Other Free Encyclopedias » Medicine Encyclopedia » Aging Healthy - Part 4 » Urinary Incontinence - Prevalence, Neurological Control, Causes Of Incontinence, Assessment, Management, Prevention

Urinary Incontinence - Management

pelvic bladder urgency reduce

Attention to lifestyle issues is an essential part of management. A fluid intake of approximately 1,500 mls in twenty-four hours is usually an adequate amount, except in very warm environmental conditions. Excessive caffeine and alcohol intake will promote urine production and may increase urinary frequency. Fluid intake in the evening or at night may contribute to night-time voiding and incontinence. Smoking promotes coughing and is also associated with SUI. Attention to regular bowel function and avoidance of constipation is important.

Behavioral interventions may be effective in reducing or resolving urinary incontinence. These include timed voiding (bladder retraining) and pelvic muscle exercises. Pelvic muscle exercises can strengthen and improve the responsiveness of the pelvic floor and external sphincter. If the pelvic muscles are contracted rapidly during episodes of urinary urgency, the urgency may be suppressed. Biofeedback and electrostimulation are other modalities that have been tried for various types of incontinence with varying success.

Medications that relax or reduce bladder-muscle overactivity are often effective in reducing urinary urgency and urge incontinence. Side effects such as dry mouth or urinary retention may limit their use in some people, however. For overflow incontinence, medications that reduce the sphincter tone may improve bladder emptying. Intermittent catheterization two to three times per day or, rarely, an indwelling catheter, are appropriate options. Surgery in men to relieve prostatic obstruction that doesn’t respond to medication is often indicated. In women, estrogen replacement for symptoms of estrogen deficiency may reduce urinary urgency or frequency. For urogenital prolapse, vaginal support devices (pessaries) can resolve the prolapse, but not necessarily the associated SUI.

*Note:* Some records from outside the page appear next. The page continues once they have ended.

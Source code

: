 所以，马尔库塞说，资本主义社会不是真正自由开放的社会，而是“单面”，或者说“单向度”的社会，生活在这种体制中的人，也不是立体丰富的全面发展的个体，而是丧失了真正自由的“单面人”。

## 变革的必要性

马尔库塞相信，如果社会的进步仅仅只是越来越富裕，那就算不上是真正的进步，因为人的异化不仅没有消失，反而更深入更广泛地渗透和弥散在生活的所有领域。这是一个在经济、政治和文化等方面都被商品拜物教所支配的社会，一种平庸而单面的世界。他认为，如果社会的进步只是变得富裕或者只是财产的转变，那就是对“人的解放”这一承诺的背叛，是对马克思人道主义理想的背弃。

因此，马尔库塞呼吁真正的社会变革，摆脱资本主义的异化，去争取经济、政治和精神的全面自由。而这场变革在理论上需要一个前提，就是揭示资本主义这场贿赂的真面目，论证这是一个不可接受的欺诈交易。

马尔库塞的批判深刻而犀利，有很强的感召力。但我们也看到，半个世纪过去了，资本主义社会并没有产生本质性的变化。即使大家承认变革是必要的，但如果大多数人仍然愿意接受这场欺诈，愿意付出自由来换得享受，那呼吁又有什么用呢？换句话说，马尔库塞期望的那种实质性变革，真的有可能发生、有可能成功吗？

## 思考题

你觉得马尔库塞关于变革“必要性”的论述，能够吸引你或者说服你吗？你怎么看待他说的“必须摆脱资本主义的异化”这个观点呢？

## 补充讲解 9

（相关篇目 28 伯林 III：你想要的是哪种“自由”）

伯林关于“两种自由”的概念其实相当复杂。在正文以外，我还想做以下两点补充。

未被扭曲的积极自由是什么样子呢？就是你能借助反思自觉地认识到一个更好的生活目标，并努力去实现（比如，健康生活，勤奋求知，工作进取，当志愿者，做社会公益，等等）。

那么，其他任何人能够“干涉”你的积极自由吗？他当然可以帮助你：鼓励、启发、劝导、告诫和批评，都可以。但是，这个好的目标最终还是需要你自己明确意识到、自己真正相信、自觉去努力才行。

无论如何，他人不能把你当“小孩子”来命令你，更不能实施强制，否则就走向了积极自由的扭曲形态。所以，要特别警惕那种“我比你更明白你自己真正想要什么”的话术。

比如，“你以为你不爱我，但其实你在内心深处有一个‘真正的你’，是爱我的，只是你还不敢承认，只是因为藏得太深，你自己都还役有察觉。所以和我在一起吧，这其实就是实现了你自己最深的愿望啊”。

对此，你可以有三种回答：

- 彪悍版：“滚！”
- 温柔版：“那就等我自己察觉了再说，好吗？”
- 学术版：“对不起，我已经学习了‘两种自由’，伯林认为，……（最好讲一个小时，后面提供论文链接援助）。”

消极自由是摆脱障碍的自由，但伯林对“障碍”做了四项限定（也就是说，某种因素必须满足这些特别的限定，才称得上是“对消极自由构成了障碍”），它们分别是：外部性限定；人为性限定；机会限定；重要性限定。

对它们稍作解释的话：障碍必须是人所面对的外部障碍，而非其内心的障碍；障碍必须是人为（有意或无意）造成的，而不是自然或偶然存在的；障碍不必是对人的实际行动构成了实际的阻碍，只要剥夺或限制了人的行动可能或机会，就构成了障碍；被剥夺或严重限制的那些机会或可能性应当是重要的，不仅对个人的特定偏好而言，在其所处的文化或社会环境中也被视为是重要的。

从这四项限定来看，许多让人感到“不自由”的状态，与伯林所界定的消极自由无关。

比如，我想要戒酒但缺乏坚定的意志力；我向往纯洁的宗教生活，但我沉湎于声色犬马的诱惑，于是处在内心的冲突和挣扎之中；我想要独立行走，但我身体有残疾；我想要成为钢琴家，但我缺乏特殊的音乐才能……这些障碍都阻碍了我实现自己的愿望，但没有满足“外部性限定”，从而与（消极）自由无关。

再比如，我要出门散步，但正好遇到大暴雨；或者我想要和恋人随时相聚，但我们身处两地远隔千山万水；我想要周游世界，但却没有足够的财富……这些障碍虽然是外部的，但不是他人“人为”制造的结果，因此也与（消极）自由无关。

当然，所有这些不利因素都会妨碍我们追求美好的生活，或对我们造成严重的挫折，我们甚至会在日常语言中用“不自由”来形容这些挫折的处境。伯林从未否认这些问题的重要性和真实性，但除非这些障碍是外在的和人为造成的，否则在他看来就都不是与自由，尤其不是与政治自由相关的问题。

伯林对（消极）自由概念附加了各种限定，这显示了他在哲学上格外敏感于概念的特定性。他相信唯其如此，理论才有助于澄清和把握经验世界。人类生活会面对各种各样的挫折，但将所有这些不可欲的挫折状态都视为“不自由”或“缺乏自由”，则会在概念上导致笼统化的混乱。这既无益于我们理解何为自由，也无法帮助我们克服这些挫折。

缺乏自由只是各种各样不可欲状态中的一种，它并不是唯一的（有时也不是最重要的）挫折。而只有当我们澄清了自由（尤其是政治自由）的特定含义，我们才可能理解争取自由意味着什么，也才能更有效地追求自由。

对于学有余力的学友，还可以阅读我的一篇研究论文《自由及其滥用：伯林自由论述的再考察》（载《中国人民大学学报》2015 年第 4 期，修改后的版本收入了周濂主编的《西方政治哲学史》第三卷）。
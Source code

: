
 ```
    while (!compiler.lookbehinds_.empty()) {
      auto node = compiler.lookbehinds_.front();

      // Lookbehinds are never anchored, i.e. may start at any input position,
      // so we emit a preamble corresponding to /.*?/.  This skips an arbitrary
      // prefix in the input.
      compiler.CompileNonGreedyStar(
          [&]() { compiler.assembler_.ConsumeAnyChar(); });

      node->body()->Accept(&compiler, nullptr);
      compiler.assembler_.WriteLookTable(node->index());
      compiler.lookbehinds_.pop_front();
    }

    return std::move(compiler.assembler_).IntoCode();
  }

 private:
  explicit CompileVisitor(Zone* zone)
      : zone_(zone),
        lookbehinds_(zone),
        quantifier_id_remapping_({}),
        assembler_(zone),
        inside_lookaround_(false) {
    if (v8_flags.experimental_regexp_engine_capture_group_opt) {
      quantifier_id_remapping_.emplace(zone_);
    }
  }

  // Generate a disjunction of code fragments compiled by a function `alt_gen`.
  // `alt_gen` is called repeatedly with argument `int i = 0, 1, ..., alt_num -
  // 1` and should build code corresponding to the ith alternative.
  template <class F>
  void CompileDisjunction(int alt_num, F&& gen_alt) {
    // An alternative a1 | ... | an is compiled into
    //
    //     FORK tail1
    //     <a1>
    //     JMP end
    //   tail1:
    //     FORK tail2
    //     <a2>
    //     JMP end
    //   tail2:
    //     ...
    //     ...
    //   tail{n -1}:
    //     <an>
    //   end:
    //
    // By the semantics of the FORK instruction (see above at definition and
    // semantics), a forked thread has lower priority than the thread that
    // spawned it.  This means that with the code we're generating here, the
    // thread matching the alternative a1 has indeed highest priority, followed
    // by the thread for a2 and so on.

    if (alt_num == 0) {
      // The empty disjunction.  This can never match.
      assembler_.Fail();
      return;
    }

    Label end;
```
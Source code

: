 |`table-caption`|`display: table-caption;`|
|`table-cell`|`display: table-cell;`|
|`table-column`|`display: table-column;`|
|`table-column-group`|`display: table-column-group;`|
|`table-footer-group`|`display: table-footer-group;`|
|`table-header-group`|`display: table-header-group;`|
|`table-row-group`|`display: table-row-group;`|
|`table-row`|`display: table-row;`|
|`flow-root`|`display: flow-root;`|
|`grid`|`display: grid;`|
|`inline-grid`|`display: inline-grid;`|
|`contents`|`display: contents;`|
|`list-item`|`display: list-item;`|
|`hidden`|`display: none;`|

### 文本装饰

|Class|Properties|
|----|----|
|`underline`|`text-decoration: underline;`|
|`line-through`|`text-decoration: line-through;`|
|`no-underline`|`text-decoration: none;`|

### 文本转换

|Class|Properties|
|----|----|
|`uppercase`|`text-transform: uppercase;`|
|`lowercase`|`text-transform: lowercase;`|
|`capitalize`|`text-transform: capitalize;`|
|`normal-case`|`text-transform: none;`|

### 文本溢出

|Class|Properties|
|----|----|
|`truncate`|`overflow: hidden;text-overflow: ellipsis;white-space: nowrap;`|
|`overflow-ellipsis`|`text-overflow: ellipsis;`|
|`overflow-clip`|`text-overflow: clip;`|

Stress urinary incontinence that doesn’t respond to behavioral interventions responds to a variety of injectable bulking agents, such as collagen, or surgical procedures in up to 90 percent of women. Five-year follow-up studies of these procedures show some return of incontinence. For bladder-vaginal fistula, surgery is successful in 50 to 100 percent of women. Containment of incontinence may be improved with specially designed absorbent pads or external catheter devices in men.